The seven best comeuppances in literature

Having previously tagged seven favorite tales of revenge in literature at The Barnes & Noble Book Blog, Becky Ferreira has now come up with the best comeuppances in literature. (Revenge and comeuppance "definitely overlap," Ferreira points out, yet "revenges are engineered by mere mortals. Comeuppances, however, read as if the universe itself stepped in to make sure that justice is doled out properly.")

One entry on the list:
Crime and Punishment, by Fyodor Dostoevsky

Crime and Punishment: demolishing people’s brains since 1866. This famously intense read follows the inner machinations of Rodion Raskolnikov, an impoverished student who convinces himself that because he is smart, he’s above the law.
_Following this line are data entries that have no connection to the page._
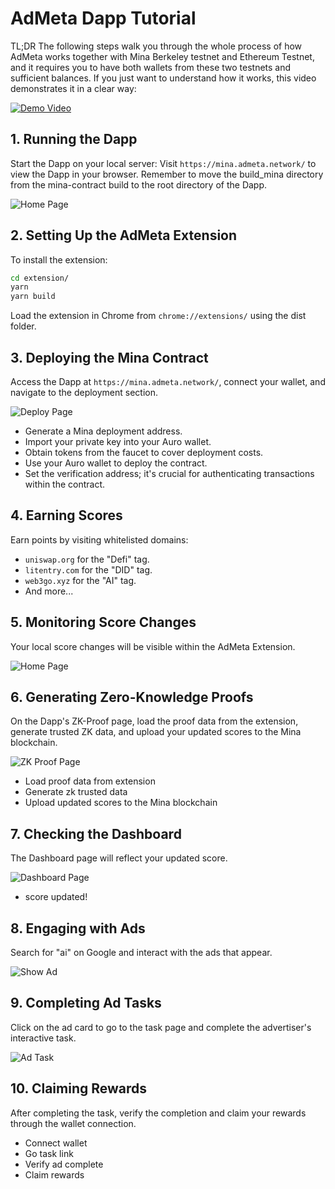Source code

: # AdMeta Dapp Tutorial

TL;DR The following steps walk you through the whole process of how AdMeta works together with Mina Berkeley testnet and Ethereum Testnet, and it requires you to have both wallets from these two testnets and sufficient balances. If you just want to understand how it works, this video demonstrates it in a clear way:

[![Demo Video](https://img.youtube.com/vi/DTSoZLiz3HM/hqdefault.jpg)](https://www.youtube.com/watch?v=DTSoZLiz3HM)

## 1. Running the Dapp

Start the Dapp on your local server:
Visit `https://mina.admeta.network/` to view the Dapp in your browser.
Remember to move the build_mina directory from the mina-contract build to the root directory of the Dapp.

![Home Page](https://github.com/AdMetaNetwork/admeta-mina/blob/main/img/home-page.png?raw=true)

## 2. Setting Up the AdMeta Extension

To install the extension:

```sh
cd extension/
yarn
yarn build
```

Load the extension in Chrome from `chrome://extensions/` using the dist folder.

## 3. Deploying the Mina Contract

Access the Dapp at `https://mina.admeta.network/`, connect your wallet, and navigate to the deployment section.

![Deploy Page](https://github.com/AdMetaNetwork/admeta-mina/blob/main/img/deploy-page.png?raw=true)

- Generate a Mina deployment address.
- Import your private key into your Auro wallet.
- Obtain tokens from the faucet to cover deployment costs.
- Use your Auro wallet to deploy the contract.
- Set the verification address; it's crucial for authenticating transactions within the contract.

## 4. Earning Scores

Earn points by visiting whitelisted domains:

- `uniswap.org` for the "Defi" tag.
- `litentry.com` for the "DID" tag.
- `web3go.xyz` for the "AI" tag.
- And more...

## 5. Monitoring Score Changes

Your local score changes will be visible within the AdMeta Extension.

![Home Page](https://github.com/AdMetaNetwork/admeta-mina/blob/main/img/extension-home-2.png?raw=true)

## 6. Generating Zero-Knowledge Proofs

On the Dapp's ZK-Proof page, load the proof data from the extension, generate trusted ZK data, and upload your updated scores to the Mina blockchain.

![ZK Proof Page](https://github.com/AdMetaNetwork/admeta-mina/blob/main/img/zk-proof-page.png?raw=true)

- Load proof data from extension
- Generate zk trusted data
- Upload updated scores to the Mina blockchain

## 7. Checking the Dashboard

The Dashboard page will reflect your updated score.

![Dashboard Page](https://github.com/AdMetaNetwork/admeta-mina/blob/main/img/dashboard-page.png?raw=true)

- score updated!

## 8. Engaging with Ads

Search for "ai" on Google and interact with the ads that appear.

![Show Ad](https://github.com/AdMetaNetwork/admeta-mina/blob/main/img/show-ad-card.png?raw=true)

## 9. Completing Ad Tasks

Click on the ad card to go to the task page and complete the advertiser's interactive task.

![Ad Task](https://github.com/AdMetaNetwork/admeta-mina/blob/main/img/ad-task.png?raw=true)

## 10. Claiming Rewards

After completing the task, verify the completion and claim your rewards through the wallet connection.

- Connect wallet
- Go task link
- Verify ad complete
- Claim rewards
His “punishment” is carefully wrought and full of brilliant insights into moral relativism, class tension, and individualism. We expect nothing less of Dostoevsky, whose books are basically riveting philosophical Rubik’s Cubes.
Read about the other entries on the list.

Crime and Punishment is among Lorraine Kelly's six best books  and the top ten works of literature according to Norman Mailer, and one of Gerald Scarfe's six best books; it appears on Andrew Klavan's five best list of psychological crime novels. Elmore Leonard has never read beyond page fifty of the tome.